ASSIGNED TASK - A word-for-word copy of the entries, with images excluded, is the expected answer.

+++ SUPPLIED MATERIAL

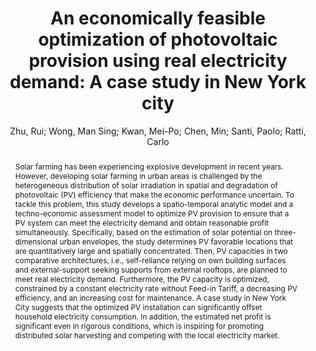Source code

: ---
layout: technique
title: "An economically feasible optimization of photovoltaic provision using real electricity demand: A case study in New York city"
classifications:
    system_type: "False"
    technique: "False"
    design_study: "False"
    evaluation: "False"
    data: "False"
    analysis: "True"
    generation: "False"
    curation_and_transformation: "False"
    management: "False"
    modeling: "True"
    urban_analysis: "True"
    visualization: "False"
    sunlight_access: "True"
    wind_ventilation: "False"
    view_impact: "False"
    energy: "True"
    damage_and_disaster_management: "False"
    climate: "False"
    sound: "False"
    property_cadastre: "False"
    other_use: "False"
    lookup: "False"
    browse: "True"
    locate: "False"
    explore: "False"
    identify: "True"
    compare: "True"
    summarize: "False"
    distribution: "True"
    trends: "False"
    outliers: "False"
    extremes: "False"
    features: "False"
    target_discovery: "False"
    target_access: "True"
    spatial_relation: "True"
    buildings: "True"
    streets: "True"
    nature: "False"
    uniform_discretization: "True"
    structural_subdivision: "True"
    univariate: "True"
    multivariate: "False"
    volumetric: "False"
    temporal: "True"
    sensing: "False"
    statistical: "False"
    simulation_based: "True"
    learning_based: "False"
    surveyed: "False"
    site: "True"
    block: "True"
    multi_block: "False"
    city: "False"
    va_wo_model: "False"
    post_model: "True"
    model_integrated: "False"
    assisted_models: "False"
    overlay: "True"
    embedded: "False"
    linked: "False"
    temporal_jx: "False"
    spatial_jx: "False"
    filter: "False"
    aggregate: "False"
    embed: "False"
    glyphs: "False"
    bar_charts: "True"
    scatterplots: "False"
    linegraphs: "False"
    matrix: "False"
    grid: "False"
    boxplot: "False"
    parallel_coordinates: "False"
    map_2d: "True"
    map_3d: "True"
    walking: "False"
    steering: "False"
    selection_based: "False"
    manipulation_based: "True"
    distortion: "False"
    ghosting: "False"
    culling: "False"
    birds_view: "True"
    multi_view: "False"
    assisted_steering: "False"
    other: "False"
    vr_cave: "False"
    ar: "False"
    desktop: "True"
    mobile: "False"
    case_study: "True"
    user_study: "False"
    statistical_evaluation: "False"
    expert_interviews: "False"
key: "WETR9BKX"
item_type: "journalArticle"
publication_year: "2022"
author: "Zhu, Rui; Wong, Man Sing; Kwan, Mei-Po; Chen, Min; Santi, Paolo; Ratti, Carlo"
publication_title: "Sustainable Cities and Society"
isbn: "nan"
issn: "22106707"
doi: "10.1016/j.scs.2021.103614"
url_paper: "https://linkinghub.elsevier.com/retrieve/pii/S2210670721008787"
abstract_note: "nan"
date_added: "2023-02-05 04:55:57"
date_modified: "2023-02-05 04:55:57"
access_date: "2023-02-05 04:55:57"
pages: "103614"
num_pages: "nan"
issue: "nan"
volume: "78.0"
number_of_volumes: "nan"
journal_abbreviation: "Sustainable Cities and Society"
short_title: "An economically feasible optimization of photovoltaic provision using real electricity demand"
series: "nan"
series_number: "nan"
series_text: "nan"
series_title: "nan"
publisher: "nan"
place: "nan"
language: "en"
rights: "nan"
type: "nan"
archive: "nan"
archive_location: "nan"
library_catalog: "DOI.org (Crossref)"
call_number: "nan"
extra: "nan"
notes: "nan"
link_attachments: "nan"
manual_tags: "nan"
automatic_tags: "nan"
editor: "nan"
series_editor: "nan"
translator: "nan"
contributor: "nan"
attorney_agent: "nan"
book_author: "nan"
cast_member: "nan"
commenter: "nan"
composer: "nan"
cosponsor: "nan"
counsel: "nan"
interviewer: "nan"
producer: "nan"
recipient: "nan"
reviewed_author: "nan"
scriptwriter: "nan"
words_by: "nan"
guest: "nan"
number: "nan"
edition: "nan"
running_time: "nan"
scale: "nan"
medium: "nan"
artwork_size: "nan"
filing_date: "nan"
application_number: "nan"
assignee: "nan"
issuing_authority: "nan"
country: "nan"
meeting_name: "nan"
conference_name: "nan"
court: "nan"
references: "nan"
reporter: "nan"
legal_status: "nan"
priority_numbers: "nan"
programming_language: "nan"
version: "nan"
system: "nan"
code: "nan"
code_number: "nan"
section: "nan"
session: "nan"
committee: "nan"
history: "nan"
legislative_body: "nan"
abstract: "Solar farming has been experiencing explosive development in recent years. However, developing solar farming in urban areas is challenged by the heterogeneous distribution of solar irradiation in spatial and degradation of photovoltaic (PV) efficiency that make the economic performance uncertain. To tackle this problem, this study develops a spatio-temporal analytic model and a techno-economic assessment model to optimize PV provision to ensure that a PV system can meet the electricity demand and obtain reasonable profit simultaneously. Specifically, based on the estimation of solar potential on three-dimensional urban envelopes, the study determines PV favorable locations that are quantitatively large and spatially concentrated. Then, PV capacities in two comparative architectures, i.e., self-reliance relying on own building surfaces and external-support seeking supports from external rooftops, are planned to meet real electricity demand. Furthermore, the PV capacity is optimized, constrained by a constant electricity rate without Feed-in Tariff, a decreasing PV efficiency, and an increasing cost for maintenance. A case study in New York City suggests that the optimized PV installation can significantly offset household electricity consumption. In addition, the estimated net profit is significant even in rigorous conditions, which is inspiring for promoting distributed solar harvesting and competing with the local electricity market."
---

++++++

EXERCISE ANSWER -
Source code

: ---
layout: technique
title: "An economically feasible optimization of photovoltaic provision using real electricity demand: A case study in New York city"
classifications:
    system_type: "False"
    technique: "False"
    design_study: "False"
    evaluation: "False"
    data: "False"
    analysis: "True"
    generation: "False"
    curation_and_transformation: "False"
    management: "False"
    modeling: "True"
    urban_analysis: "True"
    visualization: "False"
    sunlight_access: "True"
    wind_ventilation: "False"
    view_impact: "False"
    energy: "True"
    damage_and_disaster_management: "False"
    climate: "False"
    sound: "False"
    property_cadastre: "False"
    other_use: "False"
    lookup: "False"
    browse: "True"
    locate: "False"
    explore: "False"
    identify: "True"
    compare: "True"
    summarize: "False"
    distribution: "True"
    trends: "False"
    outliers: "False"
    extremes: "False"
    features: "False"
    target_discovery: "False"
    target_access: "True"
    spatial_relation: "True"
    buildings: "True"
    streets: "True"
    nature: "False"
    uniform_discretization: "True"
    structural_subdivision: "True"
    univariate: "True"
    multivariate: "False"
    volumetric: "False"
    temporal: "True"
    sensing: "False"
    statistical: "False"
    simulation_based: "True"
    learning_based: "False"
    surveyed: "False"
    site: "True"
    block: "True"
    multi_block: "False"
    city: "False"
    va_wo_model: "False"
    post_model: "True"
    model_integrated: "False"
    assisted_models: "False"
    overlay: "True"
    embedded: "False"
    linked: "False"
    temporal_jx: "False"
    spatial_jx: "False"
    filter: "False"
    aggregate: "False"
    embed: "False"
    glyphs: "False"
    bar_charts: "True"
    scatterplots: "False"
    linegraphs: "False"
    matrix: "False"
    grid: "False"
    boxplot: "False"
    parallel_coordinates: "False"
    map_2d: "True"
    map_3d: "True"
    walking: "False"
    steering: "False"
    selection_based: "False"
    manipulation_based: "True"
    distortion: "False"
    ghosting: "False"
    culling: "False"
    birds_view: "True"
    multi_view: "False"
    assisted_steering: "False"
    other: "False"
    vr_cave: "False"
    ar: "False"
    desktop: "True"
    mobile: "False"
    case_study: "True"
    user_study: "False"
    statistical_evaluation: "False"
    expert_interviews: "False"
key: "WETR9BKX"
item_type: "journalArticle"
publication_year: "2022"
author: "Zhu, Rui; Wong, Man Sing; Kwan, Mei-Po; Chen, Min; Santi, Paolo; Ratti, Carlo"
publication_title: "Sustainable Cities and Society"
isbn: "nan"
issn: "22106707"
doi: "10.1016/j.scs.2021.103614"
url_paper: "https://linkinghub.elsevier.com/retrieve/pii/S2210670721008787"
abstract_note: "nan"
date_added: "2023-02-05 04:55:57"
date_modified: "2023-02-05 04:55:57"
access_date: "2023-02-05 04:55:57"
pages: "103614"
num_pages: "nan"
issue: "nan"
volume: "78.0"
number_of_volumes: "nan"
journal_abbreviation: "Sustainable Cities and Society"
short_title: "An economically feasible optimization of photovoltaic provision using real electricity demand"
series: "nan"
series_number: "nan"
series_text: "nan"
series_title: "nan"
publisher: "nan"
place: "nan"
language: "en"
rights: "nan"
type: "nan"
archive: "nan"
archive_location: "nan"
library_catalog: "DOI.org (Crossref)"
call_number: "nan"
extra: "nan"
notes: "nan"
link_attachments: "nan"
manual_tags: "nan"
automatic_tags: "nan"
editor: "nan"
series_editor: "nan"
translator: "nan"
contributor: "nan"
attorney_agent: "nan"
book_author: "nan"
cast_member: "nan"
commenter: "nan"
composer: "nan"
cosponsor: "nan"
counsel: "nan"
interviewer: "nan"
producer: "nan"
recipient: "nan"
reviewed_author: "nan"
scriptwriter: "nan"
words_by: "nan"
guest: "nan"
number: "nan"
edition: "nan"
running_time: "nan"
scale: "nan"
medium: "nan"
artwork_size: "nan"
filing_date: "nan"
application_number: "nan"
assignee: "nan"
issuing_authority: "nan"
country: "nan"
meeting_name: "nan"
conference_name: "nan"
court: "nan"
references: "nan"
reporter: "nan"
legal_status: "nan"
priority_numbers: "nan"
programming_language: "nan"
version: "nan"
system: "nan"
code: "nan"
code_number: "nan"
section: "nan"
session: "nan"
committee: "nan"
history: "nan"
legislative_body: "nan"
abstract: "Solar farming has been experiencing explosive development in recent years. However, developing solar farming in urban areas is challenged by the heterogeneous distribution of solar irradiation in spatial and degradation of photovoltaic (PV) efficiency that make the economic performance uncertain. To tackle this problem, this study develops a spatio-temporal analytic model and a techno-economic assessment model to optimize PV provision to ensure that a PV system can meet the electricity demand and obtain reasonable profit simultaneously. Specifically, based on the estimation of solar potential on three-dimensional urban envelopes, the study determines PV favorable locations that are quantitatively large and spatially concentrated. Then, PV capacities in two comparative architectures, i.e., self-reliance relying on own building surfaces and external-support seeking supports from external rooftops, are planned to meet real electricity demand. Furthermore, the PV capacity is optimized, constrained by a constant electricity rate without Feed-in Tariff, a decreasing PV efficiency, and an increasing cost for maintenance. A case study in New York City suggests that the optimized PV installation can significantly offset household electricity consumption. In addition, the estimated net profit is significant even in rigorous conditions, which is inspiring for promoting distributed solar harvesting and competing with the local electricity market."
---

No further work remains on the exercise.